- Born: 16 May 1959 (age 65) Amsterdam, NED
- Height: 5 ft 11 in (180 cm)
- Weight: 170 lb (77 kg; 12 st 2 lb)
- Position: Defence
- Played for: Amstel Tijgers Rögle BK Malmö IF Redhawks Heerenveen Flyers Osby IK Rotterdam Panda's Utrecht Dragons
- National team: Netherlands
- Playing career: 1979–1993

= Henk Hille =

Dutch ice hockey player

Henk Hille (born 16 May 1959) is a Dutch former professional ice hockey player. A defenceman, he played three seasons in the Allsvenskan in the mid-1980s and 48 times for the Netherlands national ice hockey team including all their contests at the 1980 Winter Olympics.

From Amsterdam, Hille began his senior team career with Tigers Amsterdam in 1979. In Lake Placid, he scored one goal against the USSR.

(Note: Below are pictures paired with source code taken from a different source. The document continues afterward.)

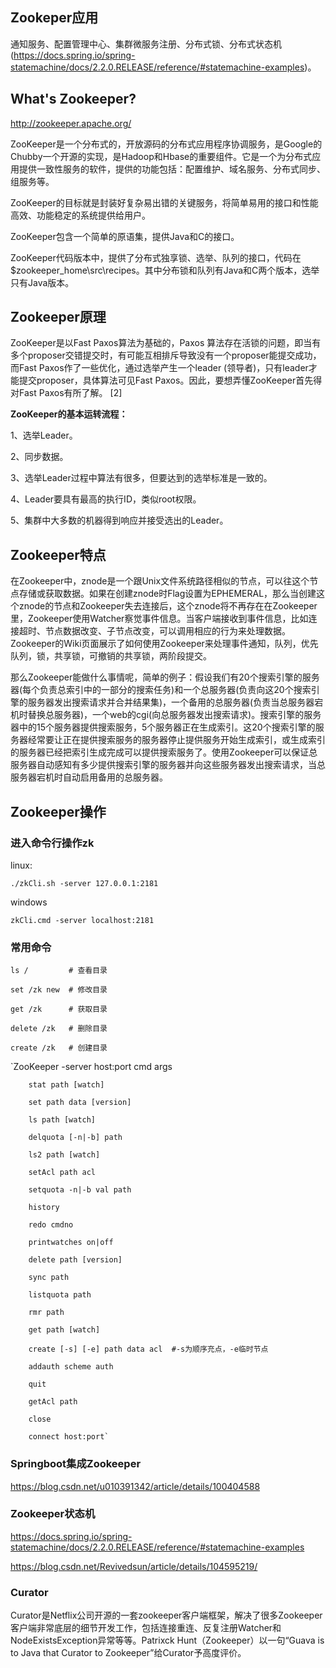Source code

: ## Zookeper应用

通知服务、配置管理中心、集群微服务注册、分布式锁、分布式状态机(https://docs.spring.io/spring-statemachine/docs/2.2.0.RELEASE/reference/#statemachine-examples)。

## What's Zookeeper?

http://zookeeper.apache.org/


ZooKeeper是一个分布式的，开放源码的分布式应用程序协调服务，是Google的Chubby一个开源的实现，是Hadoop和Hbase的重要组件。它是一个为分布式应用提供一致性服务的软件，提供的功能包括：配置维护、域名服务、分布式同步、组服务等。

ZooKeeper的目标就是封装好复杂易出错的关键服务，将简单易用的接口和性能高效、功能稳定的系统提供给用户。

ZooKeeper包含一个简单的原语集，提供Java和C的接口。

ZooKeeper代码版本中，提供了分布式独享锁、选举、队列的接口，代码在$zookeeper_home\src\recipes。其中分布锁和队列有Java和C两个版本，选举只有Java版本。

## Zookeeper原理

ZooKeeper是以Fast Paxos算法为基础的，Paxos 算法存在活锁的问题，即当有多个proposer交错提交时，有可能互相排斥导致没有一个proposer能提交成功，而Fast Paxos作了一些优化，通过选举产生一个leader (领导者)，只有leader才能提交proposer，具体算法可见Fast Paxos。因此，要想弄懂ZooKeeper首先得对Fast Paxos有所了解。 [2]
 
**ZooKeeper的基本运转流程：**

1、选举Leader。

2、同步数据。

3、选举Leader过程中算法有很多，但要达到的选举标准是一致的。

4、Leader要具有最高的执行ID，类似root权限。

5、集群中大多数的机器得到响应并接受选出的Leader。

## Zookeeper特点
在Zookeeper中，znode是一个跟Unix文件系统路径相似的节点，可以往这个节点存储或获取数据。如果在创建znode时Flag设置为EPHEMERAL，那么当创建这个znode的节点和Zookeeper失去连接后，这个znode将不再存在在Zookeeper里，Zookeeper使用Watcher察觉事件信息。当客户端接收到事件信息，比如连接超时、节点数据改变、子节点改变，可以调用相应的行为来处理数据。Zookeeper的Wiki页面展示了如何使用Zookeeper来处理事件通知，队列，优先队列，锁，共享锁，可撤销的共享锁，两阶段提交。

那么Zookeeper能做什么事情呢，简单的例子：假设我们有20个搜索引擎的服务器(每个负责总索引中的一部分的搜索任务)和一个总服务器(负责向这20个搜索引擎的服务器发出搜索请求并合并结果集)，一个备用的总服务器(负责当总服务器宕机时替换总服务器)，一个web的cgi(向总服务器发出搜索请求)。搜索引擎的服务器中的15个服务器提供搜索服务，5个服务器正在生成索引。这20个搜索引擎的服务器经常要让正在提供搜索服务的服务器停止提供服务开始生成索引，或生成索引的服务器已经把索引生成完成可以提供搜索服务了。使用Zookeeper可以保证总服务器自动感知有多少提供搜索引擎的服务器并向这些服务器发出搜索请求，当总服务器宕机时自动启用备用的总服务器。


## Zookeeper操作

### 进入命令行操作zk

linux:

`./zkCli.sh -server 127.0.0.1:2181`

windows

`zkCli.cmd -server localhost:2181`

### 常用命令

`ls /         # 查看目录`

`set /zk new  # 修改目录`

`get /zk      # 获取目录`

`delete /zk   # 删除目录`

`create /zk   # 创建目录`

`ZooKeeper -server host:port cmd args

        stat path [watch]
        
        set path data [version]
        
        ls path [watch]
        
        delquota [-n|-b] path
        
        ls2 path [watch]
        
        setAcl path acl
        
        setquota -n|-b val path
        
        history
        
        redo cmdno
        
        printwatches on|off
        
        delete path [version]
        
        sync path
        
        listquota path
        
        rmr path
        
        get path [watch]
        
        create [-s] [-e] path data acl  #-s为顺序充点，-e临时节点
        
        addauth scheme auth
        
        quit
        
        getAcl path
        
        close
        
        connect host:port`
        
### Springboot集成Zookeeper

 https://blog.csdn.net/u010391342/article/details/100404588
 
### Zookeeper状态机

https://docs.spring.io/spring-statemachine/docs/2.2.0.RELEASE/reference/#statemachine-examples

https://blog.csdn.net/Revivedsun/article/details/104595219/

### Curator

Curator是Netflix公司开源的一套zookeeper客户端框架，解决了很多Zookeeper客户端非常底层的细节开发工作，包括连接重连、反复注册Watcher和NodeExistsException异常等等。Patrixck Hunt（Zookeeper）以一句“Guava is to Java that Curator to Zookeeper”给Curator予高度评价。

For 1985-6 he played with Rögle BK, where he had 8 goals and 10 assists in 30 games. The following season for Malmö IF Redhawks and scored 4 goals and 6 assists in 28 matches. Following some time with Dutch club Heerenveen Flyers, he spent 1989–90 with Osby IK.

Hille returned to Dutch club hockey joining Rotterdam Panda's for 1990–1. He then finished his playing career with IJshockey Club Utrecht, where he spent the next two seasons.